# Help finding ellipsoid volume with antiderivative?

• Dec 22nd 2008, 07:19 PM
Jenberl
Help finding ellipsoid volume with antiderivative?
Hi, I'm stuck on a homework problem and would appreciate some help, because it's getting late. :-(

I have to integrate x^2/a^2=y^2/b^2=1 for the volume of this ellipsoid rotating about the x-axis. I have -a<x<a (supposed to be less than or equal to but I don't have that key?) and -b<y<b (also less than or equal to).

How do I do the Remiens sum to get to the integral problem? We're supposed to do this with the antiderivative method.
I've got a half ellipse drawn & trying to do the disks, but I'm really stuck.
I get y=sqare root of b^2(1-x^2/a^2).

Thanks,
Jen
• Dec 22nd 2008, 07:22 PM
mr fantastic
Quote:

Originally Posted by Jenberl
Hi, I'm stuck on a homework problem and would appreciate some help, because it's getting late. :-(

I have to integrate x^2/a^2=y^2/b^2=1 for the volume of this ellipsoid rotating about the x-axis. I have -a<x<a (supposed to be less than or equal to but I don't have that key?) and -b<y<b (also less than or equal to).

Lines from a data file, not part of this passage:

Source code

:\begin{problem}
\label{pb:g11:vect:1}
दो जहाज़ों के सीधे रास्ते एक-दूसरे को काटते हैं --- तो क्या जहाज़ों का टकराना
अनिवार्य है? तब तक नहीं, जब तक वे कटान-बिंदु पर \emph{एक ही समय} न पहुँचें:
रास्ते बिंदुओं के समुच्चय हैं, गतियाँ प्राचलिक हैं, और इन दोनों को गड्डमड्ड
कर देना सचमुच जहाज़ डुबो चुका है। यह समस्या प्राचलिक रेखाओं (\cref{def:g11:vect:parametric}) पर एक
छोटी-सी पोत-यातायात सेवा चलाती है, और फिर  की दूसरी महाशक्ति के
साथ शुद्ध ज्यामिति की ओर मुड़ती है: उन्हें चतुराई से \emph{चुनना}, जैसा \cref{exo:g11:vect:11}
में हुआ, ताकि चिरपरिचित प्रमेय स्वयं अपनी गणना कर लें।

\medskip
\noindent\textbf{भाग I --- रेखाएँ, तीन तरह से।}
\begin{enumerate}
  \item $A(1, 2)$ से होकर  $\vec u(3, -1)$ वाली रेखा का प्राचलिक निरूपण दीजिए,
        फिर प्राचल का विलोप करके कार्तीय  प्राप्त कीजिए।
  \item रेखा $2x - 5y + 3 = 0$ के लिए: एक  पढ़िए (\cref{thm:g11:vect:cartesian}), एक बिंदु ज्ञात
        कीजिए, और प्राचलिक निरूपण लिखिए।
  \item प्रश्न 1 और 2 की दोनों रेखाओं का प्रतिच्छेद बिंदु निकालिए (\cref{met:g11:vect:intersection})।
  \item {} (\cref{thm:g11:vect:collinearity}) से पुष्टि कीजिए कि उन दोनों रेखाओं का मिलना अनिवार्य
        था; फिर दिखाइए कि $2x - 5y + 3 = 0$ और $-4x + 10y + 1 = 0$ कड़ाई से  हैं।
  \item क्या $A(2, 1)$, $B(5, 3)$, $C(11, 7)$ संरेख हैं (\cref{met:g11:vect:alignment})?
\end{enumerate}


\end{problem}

How do I do the Remiens sum to get to the integral problem? We're supposed to do this with the antiderivative method.
I've got a half ellipse drawn & trying to do the disks, but I'm really stuck.
I get y=sqare root of b^2(1-x^2/a^2).

Thanks,
Jen

Formula: $V = \pi \int_{-a}^{a} y^2 \, dx$

From symmetry:

$= 2 \pi \int_0^a y^2 \, dx$.

So you end up with quite a simple integral to do.
• Dec 22nd 2008, 07:33 PM
Jenberl
Thank you sir.
ok.
But I tried and I don't get it so simple.
Is 2*pi*b^2(x-x^3/3a^a) the right answer to plug into?
??? it looks funny, but can't see what I'm doing wrong.
I'm not seeing this right, I don't think.
• Dec 23rd 2008, 12:40 AM
mr fantastic
Quote:

Originally Posted by Jenberl
Thank you sir.
ok.
But I tried and I don't get it so simple.
Is 2*pi*b^2(x-x^3/3a^a) the right answer to plug into?
??? it looks funny, but can't see what I'm doing wrong.
I'm not seeing this right, I don't think.

$V = 2 \pi \int_0^a y^2 \, dx = 2 \pi b^2 \int_0^a 1 - \frac{x^2}{a^2} \, dx = 2 \pi b^2 \left[ x - \frac{x^3}{3 a^2}\right]_0^a = 2 \pi b^2 \left( a - \frac{a^3}{3a^2}\right)$

I hope I don't need to continue .....